SMT solver (Z3)수학적 논리식이 모든 경우에 참인지 자동으로 증명하는 도구. '이 조건에서 절대 허용이 나올 수 없다'를 수학적으로 검증함.

KaniRust 코드를 실제 실행하지 않고 모든 가능한 입력에 대해 속성을 증명하는 도구(bounded model checker). 테스트가 샘플링이라면 Kani는 전수조사.

Ed25519디지털 서명 알고리즘. 로그 항목에 서명해서 커널이 타협되더라도 위조된 서명은 operator의 공개키로 검증 실패함.

process separation안전 제어 코드를 보호 대상 프로세스와 완전히 분리된 별도 프로세스에서 실행하는 것. 같은 방에 있으면 조작당할 수 있으니 다른 방에 잠금.

monkey-patchingPython에서 런타임에 남의 코드나 라이브러리 함수를 덮어쓰는 기법. 에이전트가 이걸로 guardrail 함수를 교체할 수 있음.

corrigibilityAI 시스템이 인간의 수정·종료 시도에 저항하지 않는 성질. 이 논문은 에이전트의 동기 대신 배포 구조로 이 성질을 강제함.
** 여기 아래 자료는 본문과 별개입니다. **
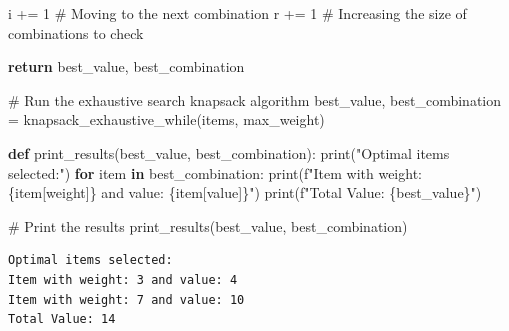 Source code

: \documentclass[
  letterpaper,
  DIV=11,
  numbers=noendperiod]{scrreprt}
\newenvironment{Shaded}{\begin{snugshade}}{\end{snugshade}}
\newcommand{\BuiltInTok}[1]{\textcolor[rgb]{0.00,0.23,0.31}{#1}}
\newcommand{\CommentTok}[1]{\textcolor[rgb]{0.37,0.37,0.37}{#1}}
\newcommand{\ControlFlowTok}[1]{\textcolor[rgb]{0.00,0.23,0.31}{\textbf{#1}}}
\newcommand{\DecValTok}[1]{\textcolor[rgb]{0.68,0.00,0.00}{#1}}
\newcommand{\KeywordTok}[1]{\textcolor[rgb]{0.00,0.23,0.31}{\textbf{#1}}}
\newcommand{\NormalTok}[1]{\textcolor[rgb]{0.00,0.23,0.31}{#1}}
\newcommand{\OperatorTok}[1]{\textcolor[rgb]{0.37,0.37,0.37}{#1}}
\newcommand{\SpecialCharTok}[1]{\textcolor[rgb]{0.37,0.37,0.37}{#1}}
\newcommand{\SpecialStringTok}[1]{\textcolor[rgb]{0.13,0.47,0.30}{#1}}
\newcommand{\StringTok}[1]{\textcolor[rgb]{0.13,0.47,0.30}{#1}}
\begin{document}
\begin{Shaded}
\begin{Highlighting}[]
\NormalTok{            i }\OperatorTok{+=} \DecValTok{1}  \CommentTok{\# Moving to the next combination}
\NormalTok{        r }\OperatorTok{+=} \DecValTok{1}  \CommentTok{\# Increasing the size of combinations to check}

    \ControlFlowTok{return}\NormalTok{ best\_value, best\_combination}

\CommentTok{\# Run the exhaustive search knapsack algorithm}
\NormalTok{best\_value, best\_combination }\OperatorTok{=}\NormalTok{ knapsack\_exhaustive\_while(items, max\_weight)}

\KeywordTok{def}\NormalTok{ print\_results(best\_value, best\_combination):}
    \BuiltInTok{print}\NormalTok{(}\StringTok{"Optimal items selected:"}\NormalTok{)}
    \ControlFlowTok{for}\NormalTok{ item }\KeywordTok{in}\NormalTok{ best\_combination:}
        \BuiltInTok{print}\NormalTok{(}\SpecialStringTok{f"Item with weight: }\SpecialCharTok{\{}\NormalTok{item[}\StringTok{\textquotesingle{}weight\textquotesingle{}}\NormalTok{]}\SpecialCharTok{\}}\SpecialStringTok{ and value: }\SpecialCharTok{\{}\NormalTok{item[}\StringTok{\textquotesingle{}value\textquotesingle{}}\NormalTok{]}\SpecialCharTok{\}}\SpecialStringTok{"}\NormalTok{)}
    \BuiltInTok{print}\NormalTok{(}\SpecialStringTok{f"Total Value: }\SpecialCharTok{\{}\NormalTok{best\_value}\SpecialCharTok{\}}\SpecialStringTok{"}\NormalTok{)}
    
\CommentTok{\# Print the results}
\NormalTok{print\_results(best\_value, best\_combination)}
\end{Highlighting}
\end{Shaded}

\begin{verbatim}
Optimal items selected:
Item with weight: 3 and value: 4
Item with weight: 7 and value: 10
Total Value: 14
\end{verbatim}
\end{document}
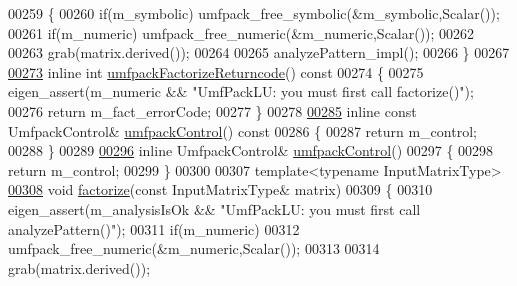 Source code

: \begin{DoxyCode}
00259     \{
00260       \textcolor{keywordflow}{if}(m\_symbolic) umfpack\_free\_symbolic(&m\_symbolic,Scalar());
00261       \textcolor{keywordflow}{if}(m\_numeric)  umfpack\_free\_numeric(&m\_numeric,Scalar());
00262 
00263       grab(matrix.derived());
00264 
00265       analyzePattern\_impl();
00266     \}
00267 
\hyperlink{class_eigen_1_1_umf_pack_l_u_a822fa9d82754269c379dc4ce17920b0a}{00273}     \textcolor{keyword}{inline} \textcolor{keywordtype}{int} \hyperlink{class_eigen_1_1_umf_pack_l_u_a822fa9d82754269c379dc4ce17920b0a}{umfpackFactorizeReturncode}()\textcolor{keyword}{ const}
00274 \textcolor{keyword}{    }\{
00275       eigen\_assert(m\_numeric && \textcolor{stringliteral}{"UmfPackLU: you must first call factorize()"});
00276       \textcolor{keywordflow}{return} m\_fact\_errorCode;
00277     \}
00278 
\hyperlink{class_eigen_1_1_umf_pack_l_u_ae83d178202f3d44c1789c1c93842bf2e}{00285}     \textcolor{keyword}{inline} \textcolor{keyword}{const} UmfpackControl& \hyperlink{class_eigen_1_1_umf_pack_l_u_ae83d178202f3d44c1789c1c93842bf2e}{umfpackControl}()\textcolor{keyword}{ const}
00286 \textcolor{keyword}{    }\{
00287       \textcolor{keywordflow}{return} m\_control;
00288     \}
00289 
\hyperlink{class_eigen_1_1_umf_pack_l_u_a679bd267a0407d4ca985d97f0b864101}{00296}     \textcolor{keyword}{inline} UmfpackControl& \hyperlink{class_eigen_1_1_umf_pack_l_u_a679bd267a0407d4ca985d97f0b864101}{umfpackControl}()
00297     \{
00298       \textcolor{keywordflow}{return} m\_control;
00299     \}
00300 
00307     \textcolor{keyword}{template}<\textcolor{keyword}{typename} InputMatrixType>
\hyperlink{class_eigen_1_1_umf_pack_l_u_a1471bf890503e743c45d75cc02a5345d}{00308}     \textcolor{keywordtype}{void} \hyperlink{class_eigen_1_1_umf_pack_l_u_a1471bf890503e743c45d75cc02a5345d}{factorize}(\textcolor{keyword}{const} InputMatrixType& matrix)
00309     \{
00310       eigen\_assert(m\_analysisIsOk && \textcolor{stringliteral}{"UmfPackLU: you must first call analyzePattern()"});
00311       \textcolor{keywordflow}{if}(m\_numeric)
00312         umfpack\_free\_numeric(&m\_numeric,Scalar());
00313 
00314       grab(matrix.derived());

\end{DoxyCode}

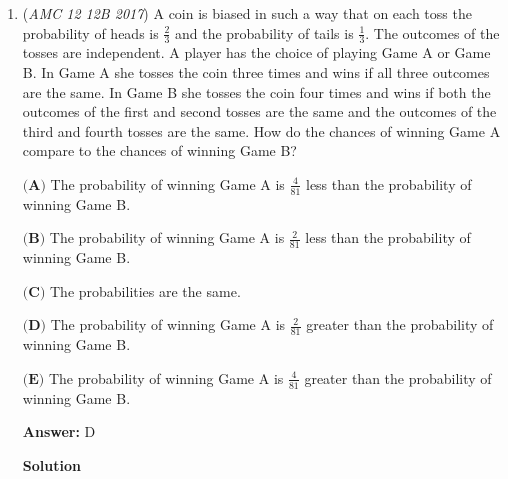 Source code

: \begin{enumerate}
 In other words, $21!$ has $(18+1)(9+1)(4+1)(3+1)(1+1)(1+1)(1+1)(1+1)$ factors. 

 We are looking for the probability that a randomly chosen factor of $21!$ will be odd--numbers that do not contain multiples of $2$ as factors.

 From our earlier observation, the only factors of $21!$ that are even are ones with at least one multiplier of $2$, so our probability of finding an odd factor becomes the following:
 \[P(\text{odd})=\dfrac{\text{number of odd factors}}{\text{number of all factors}}=\dfrac{(9+1)(4+1)(3+1)(1+1)(1+1)(1+1)(1+1)}{(18+1)(9+1)(4+1)(3+1)(1+1)(1+1)(1+1)(1+1)}=\dfrac{1}{(18+1)}=\boxed{\dfrac{1}{19}}\]

 Solution submitted by \href{https://artofproblemsolving.com/wiki/index.php?title=User:TrueshotBarrage&action=edit&redlink=1}{David Kim}

 -MistyMathMusic

 


	\item (\textit{AMC 12 12B 2017}) A coin is biased in such a way that on each toss the probability of heads is $\frac{2}{3}$ and the probability of tails is $\frac{1}{3}$. The outcomes of the tosses are independent. A player has the choice of playing Game A or Game B. In Game A she tosses the coin three times and wins if all three outcomes are the same. In Game B she tosses the coin four times and wins if both the outcomes of the first and second tosses are the same and the outcomes of the third and fourth tosses are the same. How do the chances of winning Game A compare to the chances of winning Game B?


 $\textbf{(A)}$ The probability of winning Game A is $\frac{4}{81}$ less than the probability of winning Game B.


 $\textbf{(B)}$ The probability of winning Game A is $\frac{2}{81}$ less than the probability of winning Game B.


 $\textbf{(C)}$ The probabilities are the same.


 $\textbf{(D)}$ The probability of winning Game A is $\frac{2}{81}$ greater than the probability of winning Game B.


 $\textbf{(E)}$ The probability of winning Game A is $\frac{4}{81}$ greater than the probability of winning Game B.


 
 \textbf{Answer: }D



\textbf{Solution}


\end{enumerate}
transparency log모든 허용 액션을 append-only 로그에 서명해서 기록하는 것. Certificate Transparency(브라우저 인증서 감사)와 같은 원리로, 외부 누구나 위조 여부를 검증 가능.

Related Resources

Original Abstract (Expand)

AI agents are granted access to tools, APIs, and other infrastructure, making them active principals in those systems. The dominant approach places controls inside the agent's own runtime: system prompts, output filters, and guardrail libraries. Any control in the agent's address space is reachable by inputs that influence it; this generalizes to any AI system with sufficient reach into its own runtime, a class we term escapable AI systems. We identify four properties that an authorization mechanism must satisfy for architectural control rather than for cooperative requests: process separation, pre-action enforcement on a structurally only path, fail-closed at both the request and system levels, and externalized signed evidence verifiable outside the controlled system's trust boundary. We position this layer as execution-time AI alignment, complementing training-time alignment (RLHF, Constitutional AI) and inference-time alignment. We present the Unfireable Safety Kernel, a Rust reference implementation realizing all four. Its fail-closed invariant is machine-checked at two levels: an SMT theorem (Z3) and an exhaustive bounded-model-checking proof of the production decision function (Kani, 4/4 harnesses). A Python-to-Rust migration was gated on byte-equivalence (1000/1000 fixtures; 17/17 adversarial classes). We evaluate the kernel governing a live, escapable AI system, a deterministic, self-improving world model, against an escape-seeking adversary driving its real self-modification seam: across 1,000 self-modifications, all 704 attempts on the safety-critical core are refused, with no escape; a further 300, under the operator kill switch, are also refused. A separate campaign of 6,240 authorization round-trips had no successful bypass. Against 3 contemporary systems claiming the agent control plane, the agent invokes control; here, it lacks that choice.